From a tribute to Manna Dey and Hemanta Mukherjee to eco-friendly idols, Durga Puja organisers at Chittranjan Park are paving the way to inspire today’s youth, discovers Chahak Mittal while Pankaj Kumar captures the preparations
Bengali legends hover over our consciousness, mostly as a memory than everyday reality. Which is why Durga Puja organisers in Chittranjan Park are passing on the legacy to Gen Next by bringing alive two of the state’s music maestros, Hemanta Mukherjee and Manna Dey, with the hope that they can inspire the renaissance among today’s people.
This is the 44th year at the Cooperative Ground Durga Puja Samity, CR Park, and to commemorate it, the pandal is themed after the 100th birth anniversary of the Bengali legends. Subhadeep Dev, treasurer, said, “We’ll be showcasing their work. There will be artists’ murals and life-sized images around the pandal in their various moods. We have also set up a music competition, where performing their songs will be mandatory,” said he.

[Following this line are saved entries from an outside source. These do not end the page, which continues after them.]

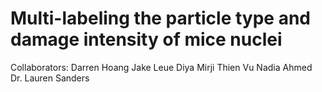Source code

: # Multi-labeling the particle type and damage intensity of mice nuclei
Collaborators:
Darren Hoang
Jake Leue
Diya Mirji
Thien Vu
Nadia Ahmed
Dr. Lauren Sanders
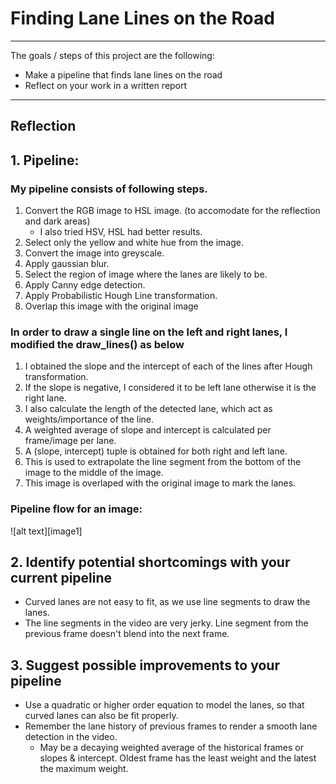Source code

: # **Finding Lane Lines on the Road** 

---

The goals / steps of this project are the following:
* Make a pipeline that finds lane lines on the road
* Reflect on your work in a written report

---

## Reflection

## 1. Pipeline:
### My pipeline consists of following steps. ###
1. Convert the RGB image to HSL image. (to accomodate for the reflection and dark areas)
    - I also tried HSV, HSL had better results.
2. Select only the yellow and white hue from the image.
3. Convert the image into greyscale.
4. Apply gaussian blur.
5. Select the region of image where the lanes are likely to be.
6. Apply Canny edge detection.
7. Apply Probabilistic Hough Line transformation.
8. Overlap this image with the original image

### In order to draw a single line on the left and right lanes, I modified the draw_lines() as below ###
1. I obtained the slope and the intercept of each of the lines after Hough transformation.
2. If the slope is negative, I considered it to be left lane otherwise it is the right lane.
3. I also calculate the length of the detected lane, which act as weights/importance of the line.
4. A weighted average of slope and intercept is calculated per frame/image per lane.
5. A (slope, intercept) tuple is obtained for both right and left lane.
6. This is used to extrapolate the line segment from the bottom of the image to the middle of the image.
7. This image is overlaped with the original image to mark the lanes.

### Pipeline flow for an image: ###
![alt text][image1]


## 2. Identify potential shortcomings with your current pipeline

* Curved lanes are not easy to fit, as we use line segments to draw the lanes.
* The line segments in the video are very jerky. Line segment from the previous frame doesn't blend into the next frame.

## 3. Suggest possible improvements to your pipeline

* Use a quadratic or higher order equation to model the lanes, so that curved lanes can also be fit properly.
* Remember the lane history of previous frames to render a smooth lane detection in the video.
    - May be a decaying weighted average of the historical frames or slopes & intercept. Oldest frame has the least weight and the latest the maximum weight.
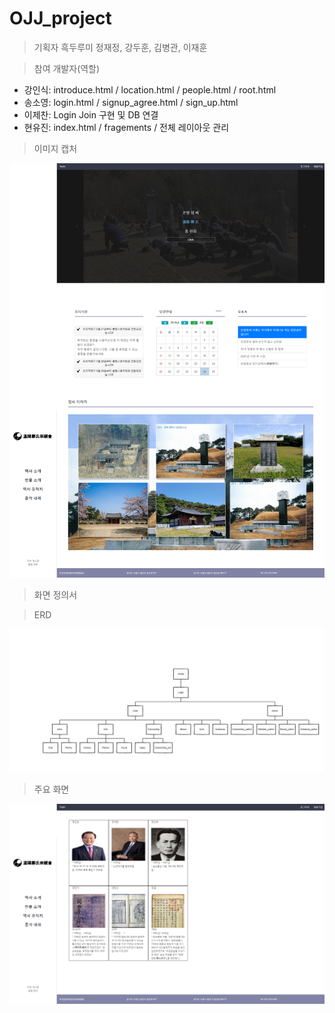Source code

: # OJJ_project

> 기획자
흑두루미
정재정, 강두훈, 김병관, 이재훈


> 참여 개발자(역할)
- 강인식: introduce.html / location.html / people.html / root.html
- 송소영: login.html / signup_agree.html / sign_up.html
- 이제찬: Login Join 구현 및 DB 연결
- 현유진: index.html / fragements / 전체 레이아웃 관리


> 이미지 캡처
<img src="/src/main/resources/index.PNG" th:src="@{/src/main/resources/index.PNG}" />

> 화면 정의서


> ERD
<img src="/src/main/resources/oj.JPG" th:src="@{/src/main/resources/oj.JPG}" />

> 주요 화면
<img src="/src/main/resources/12.PNG" th:src="@{/src/main/resources/12.PNG}" />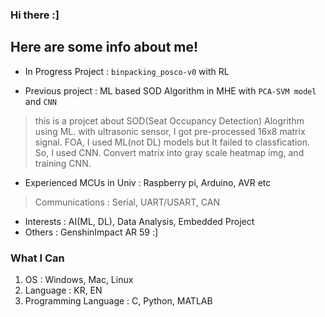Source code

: ### Hi there :]

Here are some info about me!
---

- In Progress Project : `binpacking_posco-v0` with RL

- Previous project : ML based SOD Algorithm in MHE with `PCA-SVM model` and `CNN`
 > this is a projcet about SOD(Seat Occupancy Detection) Alogrithm using ML.
 > with ultrasonic sensor, I got pre-processed 16x8 matrix signal.
 > FOA, I used ML(not DL) models but It failed to classfication.
 > So, I used CNN. Convert matrix into gray scale heatmap img, and training CNN.
 
- Experienced MCUs in Univ : Raspberry pi, Arduino, AVR etc
> Communications : Serial, UART/USART, CAN

- Interests : AI(ML, DL), Data Analysis, Embedded Project
- Others : GenshinImpact AR 59 :]

### What I Can
1. OS : Windows, Mac, Linux
2. Language : KR, EN
3. Programming Language : C, Python, MATLAB
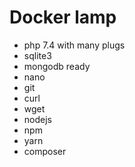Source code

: # Docker lamp
- php 7.4 with many plugs
- sqlite3
- mongodb ready
- nano
- git
- curl
- wget
- nodejs
- npm
- yarn
- composer 
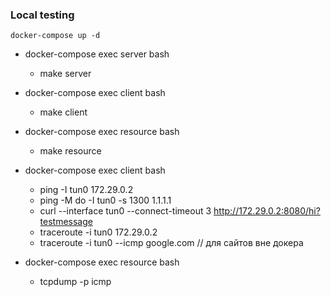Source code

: ### Local testing

    docker-compose up -d

- docker-compose exec server bash
    - make server
- docker-compose exec client bash
    - make client
- docker-compose exec resource bash
    - make resource


- docker-compose exec client bash
    - ping -I tun0 172.29.0.2
    - ping -M do -I tun0 -s 1300 1.1.1.1
    - curl --interface tun0 --connect-timeout 3 http://172.29.0.2:8080/hi?testmessage
    - traceroute -i tun0 172.29.0.2
    - traceroute -i tun0 --icmp google.com // для сайтов вне докера

- docker-compose exec resource bash
    - tcpdump -p icmp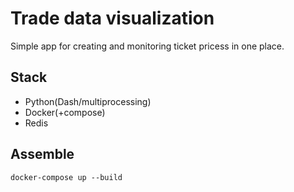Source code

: # Trade data visualization

Simple app for creating and monitoring ticket pricess in one place.

## Stack

* Python(Dash/multiprocessing)
* Docker(+compose)
* Redis

## Assemble

`docker-compose up --build`
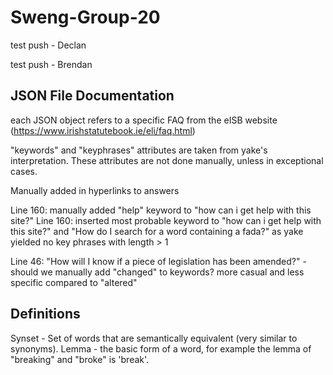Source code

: # Sweng-Group-20
test push - Declan

test push - Brendan

## JSON File Documentation
each JSON object refers to a specific FAQ from the eISB website (https://www.irishstatutebook.ie/eli/faq.html)

"keywords" and "keyphrases" attributes are taken from yake's interpretation.
These attributes are not done manually, unless in exceptional cases.

Manually added in hyperlinks to answers

Line 160: manually added "help" keyword to "how can i get help with this site?"
Line 160: inserted most probable keyword to "how can i get help with this site?" and "How do I search for a word containing a fada?" as yake yielded no key phrases with length > 1

Line 46: "How will I know if a piece of legislation has been amended?" - should we manually add "changed" to keywords? more casual and less specific compared to "altered"

## Definitions

Synset - Set of words that are semantically equivalent (very similar to synonyms).
Lemma - the basic form of a word, for example the lemma of "breaking" and "broke" is 'break'.
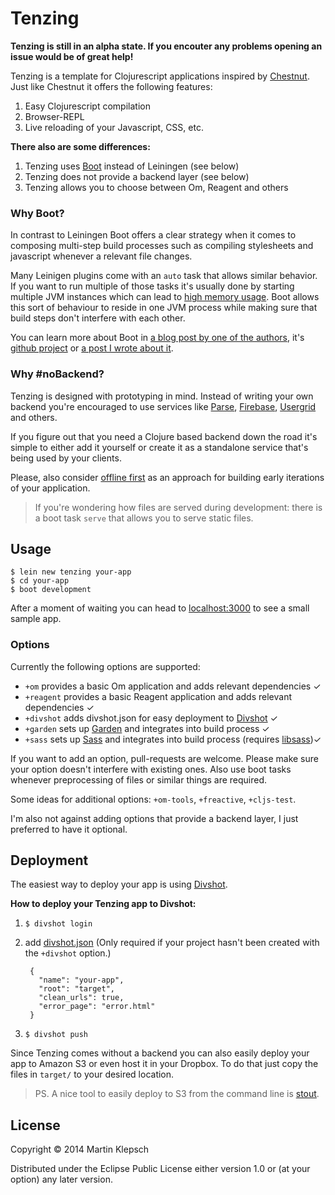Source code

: # Tenzing

**Tenzing is still in an alpha state. If you encouter any problems
opening an issue would be of great help!**

Tenzing is a template for Clojurescript applications inspired by
[Chestnut][chestnut]. Just like Chestnut it offers the following
features:

1. Easy Clojurescript compilation
1. Browser-REPL
1. Live reloading of your Javascript, CSS, etc.

**There also are some differences:**

1. Tenzing uses [Boot][boot] instead of Leiningen (see below)
1. Tenzing does not provide a backend layer (see below)
1. Tenzing allows you to choose between Om, Reagent and others

### Why Boot?

In contrast to Leiningen Boot offers a clear strategy when it comes to
composing multi-step build processes such as compiling stylesheets and
javascript whenever a relevant file changes.

Many Leinigen plugins come with an `auto` task that allows similar
behavior. If you want to run multiple of those tasks it's usually done
by starting multiple JVM instances which can lead to
[high memory usage](chestnut-mem). Boot allows this sort of behaviour
to reside in one JVM process while making sure that build steps don't
interfere with each other.

You can learn more about Boot in
[a blog post by one of the authors][clojurescript-rebooted], it's
[github project][boot] or [a post I wrote about it][boot-relevant].

### Why #noBackend?

Tenzing is designed with prototyping in mind. Instead of writing your
own backend you're encouraged to use services like [Parse][parse],
[Firebase][firebase], [Usergrid][usergrid] and others.

If you figure out that you need a Clojure based backend down the road
it's simple to either add it yourself or create it as a standalone
service that's being used by your clients.

Please, also consider [offline first][offline-first] as an approach
for building early iterations of your application.

> If you're wondering how files are served during development:
> there is a boot task `serve` that allows you to serve static files.

## Usage

    $ lein new tenzing your-app
    $ cd your-app
    $ boot development

After a moment of waiting you can head to [localhost:3000](http://localhost:3000) to see a small sample app.

### Options

Currently the following options are supported:

- `+om` provides a basic Om application and adds relevant dependencies ✓
- `+reagent` provides a basic Reagent application and adds relevant dependencies ✓
- `+divshot` adds divshot.json for easy deployment to [Divshot](divshot) ✓
- `+garden` sets up [Garden][garden] and integrates into build process ✓
- `+sass` sets up [Sass][sass] and integrates into build process (requires [libsass][libsass])✓

If you want to add an option, pull-requests are welcome. Please make
sure your option doesn't interfere with existing ones. Also use boot
tasks whenever preprocessing of files or similar things are required.

Some ideas for additional options: `+om-tools`, `+freactive`, `+cljs-test`.

I'm also not against adding options that provide a backend layer, I just
preferred to have it optional.

## Deployment

The easiest way to deploy your app is using [Divshot][divshot].

**How to deploy your Tenzing app to Divshot:**

1. `$ divshot login`
1. add [divshot.json][divshot-json] (Only required if your project hasn't been created with the `+divshot` option.)

        {
          "name": "your-app",
          "root": "target",
          "clean_urls": true,
          "error_page": "error.html"
        }

1. `$ divshot push`

Since Tenzing comes without a backend you can also easily deploy
your app to Amazon S3 or even host it in your Dropbox. To do that
just copy the files in `target/` to your desired location.

> PS. A nice tool to easily deploy to S3 from the command line is [stout](https://github.com/EagerIO/Stout).

## License

Copyright © 2014 Martin Klepsch

Distributed under the Eclipse Public License either version 1.0 or (at
your option) any later version.


[chestnut]: https://github.com/plexus/chestnut
[boot]: https://github.com/boot-clj/boot
[chestnut-mem]: https://github.com/plexus/chestnut/issues/49
[clojurescript-rebooted]: http://adzerk.com/blog/2014/11/clojurescript-builds-rebooted/
[boot-relevant]: http://www.martinklepsch.org/posts/why-boot-is-relevant-for-the-clojure-ecosystem.html
[offline-first]: http://alistapart.com/article/offline-first
[parse]: https://parse.com
[firebase]: https://www.firebase.com
[usergrid]: http://usergrid.incubator.apache.org
[garden]: https://github.com/noprompt/garden
[sass]: http://sass-lang.com
[libsass]: http://libsass.org
[firebase-hosting]: https://www.firebase.com/docs/hosting/
[divshot]: https://divshot.com
[divshot-json]: https://github.com/martinklepsch/tenzing/blob/master/resources/leiningen/new/tenzing/divshot.json
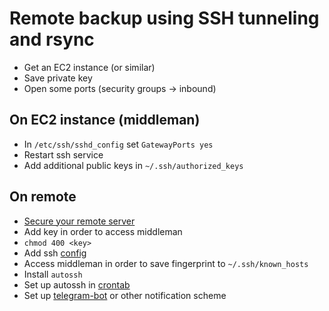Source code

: # Remote backup using SSH tunneling and rsync

* Get an EC2 instance (or similar)
* Save private key
* Open some ports (security groups -> inbound)

## On EC2 instance (middleman)
* In `/etc/ssh/sshd_config` set `GatewayPorts yes`
* Restart ssh service
* Add additional public keys in `~/.ssh/authorized_keys`

## On remote
* [Secure your remote server](https://www.raspberrypi.org/documentation/configuration/security.md)
* Add key in order to access middleman
* `chmod 400 <key>`
* Add ssh [config](.ssh/config)
* Access middleman in order to save fingerprint to `~/.ssh/known_hosts`
* Install `autossh`
* Set up autossh in [crontab](crontab)
* Set up [telegram-bot](etc/profile.d/notify_login.sh) or other notification scheme
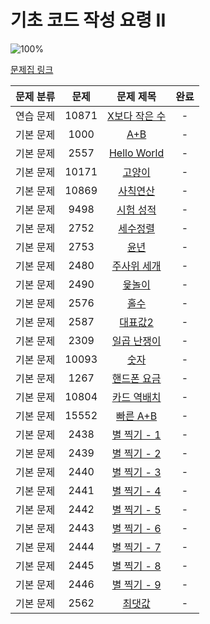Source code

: # 기초 코드 작성 요령 II

![100%](https://progress-bar.dev/0/?scale=27&title=progress&width=500&color=babaca&suffix=/27)

[문제집 링크](https://www.acmicpc.net/workbook/view/7306)

| 문제 분류 | 문제  |                       문제 제목                        | 완료 |
| :-------: | :---: | :----------------------------------------------------: | :--: |
| 연습 문제 | 10871 | [X보다 작은 수](https://www.acmicpc.net/problem/10871) |  -   |
| 기본 문제 | 1000  |      [A+B](https://www.acmicpc.net/problem/1000)       |  -   |
| 기본 문제 | 2557  |  [Hello World](https://www.acmicpc.net/problem/2557)   |  -   |
| 기본 문제 | 10171 |    [고양이](https://www.acmicpc.net/problem/10171)     |  -   |
| 기본 문제 | 10869 |   [사칙연산](https://www.acmicpc.net/problem/10869)    |  -   |
| 기본 문제 | 9498  |   [시험 성적](https://www.acmicpc.net/problem/9498)    |  -   |
| 기본 문제 | 2752  |    [세수정렬](https://www.acmicpc.net/problem/2752)    |  -   |
| 기본 문제 | 2753  |      [윤년](https://www.acmicpc.net/problem/2753)      |  -   |
| 기본 문제 | 2480  |  [주사위 세개](https://www.acmicpc.net/problem/2480)   |  -   |
| 기본 문제 | 2490  |     [윷놀이](https://www.acmicpc.net/problem/2490)     |  -   |
| 기본 문제 | 2576  |      [홀수](https://www.acmicpc.net/problem/2576)      |  -   |
| 기본 문제 | 2587  |    [대표값2](https://www.acmicpc.net/problem/2587)     |  -   |
| 기본 문제 | 2309  |  [일곱 난쟁이](https://www.acmicpc.net/problem/2309)   |  -   |
| 기본 문제 | 10093 |     [숫자](https://www.acmicpc.net/problem/10093)      |  -   |
| 기본 문제 | 1267  |  [핸드폰 요금](https://www.acmicpc.net/problem/1267)   |  -   |
| 기본 문제 | 10804 |  [카드 역배치](https://www.acmicpc.net/problem/10804)  |  -   |
| 기본 문제 | 15552 |   [빠른 A+B](https://www.acmicpc.net/problem/15552)    |  -   |
| 기본 문제 | 2438  |  [별 찍기 - 1](https://www.acmicpc.net/problem/2438)   |  -   |
| 기본 문제 | 2439  |  [별 찍기 - 2](https://www.acmicpc.net/problem/2439)   |  -   |
| 기본 문제 | 2440  |  [별 찍기 - 3](https://www.acmicpc.net/problem/2440)   |  -   |
| 기본 문제 | 2441  |  [별 찍기 - 4](https://www.acmicpc.net/problem/2441)   |  -   |
| 기본 문제 | 2442  |  [별 찍기 - 5](https://www.acmicpc.net/problem/2442)   |  -   |
| 기본 문제 | 2443  |  [별 찍기 - 6](https://www.acmicpc.net/problem/2443)   |  -   |
| 기본 문제 | 2444  |  [별 찍기 - 7](https://www.acmicpc.net/problem/2444)   |  -   |
| 기본 문제 | 2445  |  [별 찍기 - 8](https://www.acmicpc.net/problem/2445)   |  -   |
| 기본 문제 | 2446  |  [별 찍기 - 9](https://www.acmicpc.net/problem/2446)   |  -   |
| 기본 문제 | 2562  |     [최댓값](https://www.acmicpc.net/problem/2562)     |  -   |
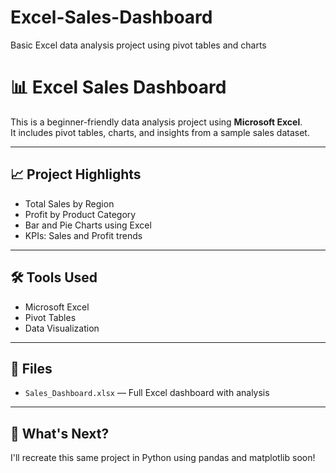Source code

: # Excel-Sales-Dashboard
Basic Excel data analysis project using pivot tables and charts
# 📊 Excel Sales Dashboard

This is a beginner-friendly data analysis project using **Microsoft Excel**.  
It includes pivot tables, charts, and insights from a sample sales dataset.

---

## 📈 Project Highlights
- Total Sales by Region
- Profit by Product Category
- Bar and Pie Charts using Excel
- KPIs: Sales and Profit trends

---

## 🛠️ Tools Used
- Microsoft Excel
- Pivot Tables
- Data Visualization

---

## 📁 Files
- `Sales_Dashboard.xlsx` — Full Excel dashboard with analysis

---

## 🧠 What's Next?
I'll recreate this same project in Python using pandas and matplotlib soon!
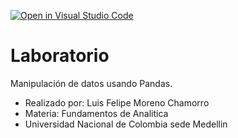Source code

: [![Open in Visual Studio Code](https://classroom.github.com/assets/open-in-vscode-c66648af7eb3fe8bc4f294546bfd86ef473780cde1dea487d3c4ff354943c9ae.svg)](https://classroom.github.com/online_ide?assignment_repo_id=10629695&assignment_repo_type=AssignmentRepo)
# Laboratorio

Manipulación de datos usando Pandas.

- Realizado por: Luis Felipe Moreno Chamorro
- Materia: Fundamentos de Analitica
- Universidad Nacional de Colombia sede Medellin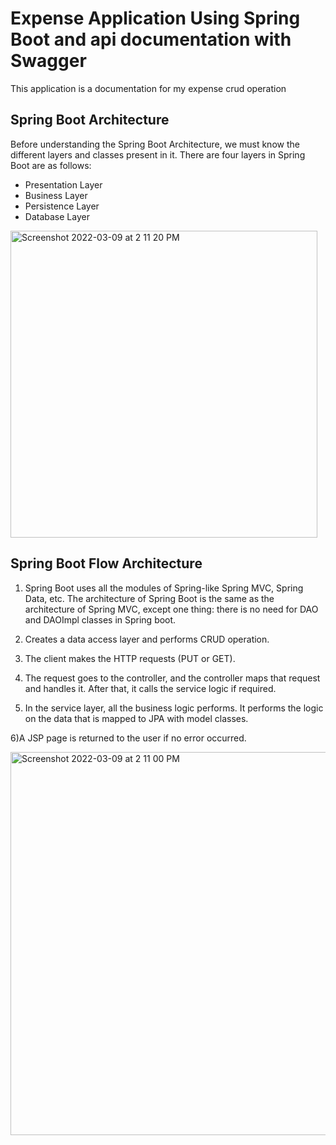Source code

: # Expense Application Using Spring Boot and api documentation with Swagger

This application is a documentation for my expense crud operation

## Spring Boot Architecture

Before understanding the Spring Boot Architecture, we must know the different layers and classes present in it. There are four layers in Spring Boot are as follows:

* Presentation Layer
* Business Layer
* Persistence Layer
* Database Layer

<img width="491" alt="Screenshot 2022-03-09 at 2 11 20 PM" src="https://user-images.githubusercontent.com/62529404/157406184-2ea25c9f-aa64-461f-ae7e-0e41899a45ce.png">

## Spring Boot Flow Architecture

1) Spring Boot uses all the modules of Spring-like Spring MVC, Spring Data, etc. The architecture of Spring Boot is the same as the architecture of Spring MVC, except one thing: there is no need for DAO and DAOImpl classes in Spring boot.

2) Creates a data access layer and performs CRUD operation.

3) The client makes the HTTP requests (PUT or GET).

4) The request goes to the controller, and the controller maps that request and handles it. After that, it calls the service logic if required.

5) In the service layer, all the business logic performs. It performs the logic on the data that is mapped to JPA with model classes.

6)A JSP page is returned to the user if no error occurred.

<img width="613" alt="Screenshot 2022-03-09 at 2 11 00 PM" src="https://user-images.githubusercontent.com/62529404/157405421-fcdc1451-b3c3-48a0-9fb7-23a529b28e41.png">




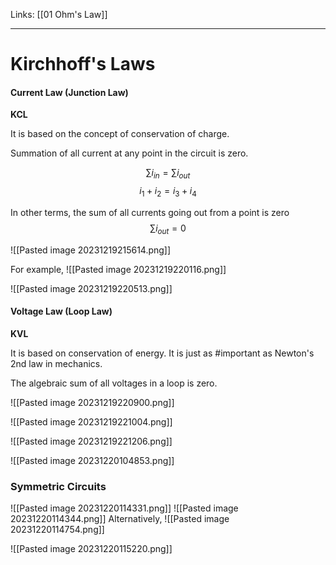 Links:  [[01 Ohm's Law]]
___
# Kirchhoff's Laws
#### Current Law (Junction Law) 
**KCL**

It is based on the concept of conservation of charge.

Summation of all current at any point in the circuit is zero. 

$$\sum i_{in} = \sum i_{out}$$
$$i_{1} + i_{2} = i_{3} + i_{4}$$

In other terms, the sum of all currents going out from a point is zero
$$\sum i_{out} = 0$$

![[Pasted image 20231219215614.png]]

For example,
![[Pasted image 20231219220116.png]]

![[Pasted image 20231219220513.png]]

#### Voltage Law (Loop Law) 
**KVL**

It is based on conservation of energy. It is just as #important as Newton's 2nd law in mechanics.

The algebraic sum of all voltages in a loop is zero. 

![[Pasted image 20231219220900.png]]

![[Pasted image 20231219221004.png]]

![[Pasted image 20231219221206.png]]

![[Pasted image 20231220104853.png]]

### Symmetric Circuits
![[Pasted image 20231220114331.png]]
![[Pasted image 20231220114344.png]]
Alternatively,
![[Pasted image 20231220114754.png]]

![[Pasted image 20231220115220.png]]


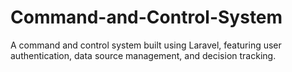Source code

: # Command-and-Control-System
A command and control system built using Laravel, featuring user authentication, data source management, and decision tracking.

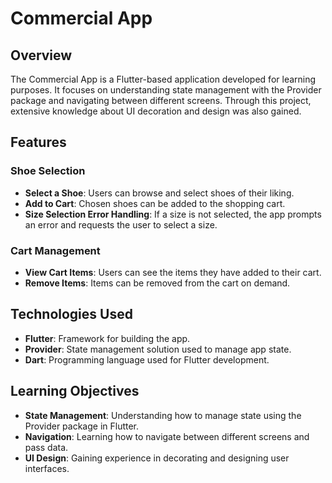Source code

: # Commercial App

## Overview

The Commercial App is a Flutter-based application developed for learning purposes. It focuses on understanding state management with the Provider package and navigating between different screens. Through this project, extensive knowledge about UI decoration and design was also gained.

## Features

### Shoe Selection
- **Select a Shoe**: Users can browse and select shoes of their liking.
- **Add to Cart**: Chosen shoes can be added to the shopping cart.
- **Size Selection Error Handling**: If a size is not selected, the app prompts an error and requests the user to select a size.

### Cart Management
- **View Cart Items**: Users can see the items they have added to their cart.
- **Remove Items**: Items can be removed from the cart on demand.

## Technologies Used
- **Flutter**: Framework for building the app.
- **Provider**: State management solution used to manage app state.
- **Dart**: Programming language used for Flutter development.

## Learning Objectives
- **State Management**: Understanding how to manage state using the Provider package in Flutter.
- **Navigation**: Learning how to navigate between different screens and pass data.
- **UI Design**: Gaining experience in decorating and designing user interfaces.

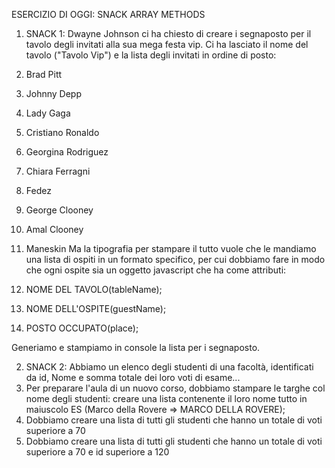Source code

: ESERCIZIO DI OGGI: SNACK ARRAY METHODS

1. SNACK 1:
Dwayne Johnson ci ha chiesto di creare i segnaposto per il tavolo degli invitati alla sua mega festa vip.
Ci ha lasciato il nome del tavolo ("Tavolo Vip") e la lista degli invitati in ordine di posto:
1. Brad Pitt
2. Johnny Depp
3. Lady Gaga
4. Cristiano Ronaldo
5. Georgina Rodriguez
6. Chiara Ferragni
7. Fedez
8. George Clooney
9. Amal Clooney
10. Maneskin
Ma la tipografia per stampare il tutto vuole che le mandiamo una lista di ospiti in un formato specifico, per cui dobbiamo fare in modo che ogni ospite sia un oggetto javascript che ha come attributi:

1. NOME DEL TAVOLO(tableName);
2. NOME DELL'OSPITE(guestName);
3. POSTO OCCUPATO(place);

Generiamo e stampiamo in console la lista per i segnaposto.


2. SNACK 2:
Abbiamo un elenco degli studenti di una facoltà, identificati da id, Nome e somma totale dei loro voti di esame...
1. Per preparare l'aula di un nuovo corso, dobbiamo stampare le targhe col nome degli studenti: creare una lista contenente il loro nome tutto in maiuscolo
ES (Marco della Rovere => MARCO DELLA ROVERE);
2. Dobbiamo creare una lista di tutti gli studenti che hanno un totale di voti superiore a 70
3. Dobbiamo creare una lista di tutti gli studenti che hanno un totale di voti superiore a 70 e id superiore a 120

Pointing towards the craftsmen, who were busy cutting out various motifs and the artists’ sketches on thermocol sheets, he added that these men have travelled from Kolkata and have been working relentlessly over the past few days. So why is it that they chose this theme? He said, “It is to pay a tribute to them and remember their contribution towards Indian cinema, arts and culture.”
As we entered the park, the puja pandal looked as if immersed in deep red, while sharp golden cursive motifs on its walls gave it a regal look — almost reminding one of a Broadway musical stage with its bright red curtain. Dev, who has been in the organising Samity for the past 10 years now, said, “This year’s pandal is conceptualised to recreate the golden era of music. It will also witness musical, cultural and entertainment evenings throughout the festival.”
Apart from various cultural programmes, the celebrations will see a performance by Ankita of Sa Re Ga Ma of ZEE Bangla 2019-fame. Amit Paul of Indian Idol-fame and the rock band, Krakers, will also performing.
There are other concepts at play, too, like the one on climate change and saving the environment. Baked clay, gypsum and Plaster of Paris (PoP) have been the pre-dominant materials to carve and shape the goddess’ idols. “However, this year’s approach is to use toxic- and chemical-free material to create the idols, which eventually have to be immersed in the water. We have not used any PoP,” said Dev. It rather has been replaced by soluble clay and some recyclable waste material, whereas, chemical-based paints have been replaced by water soluble organic colours and natural dyes.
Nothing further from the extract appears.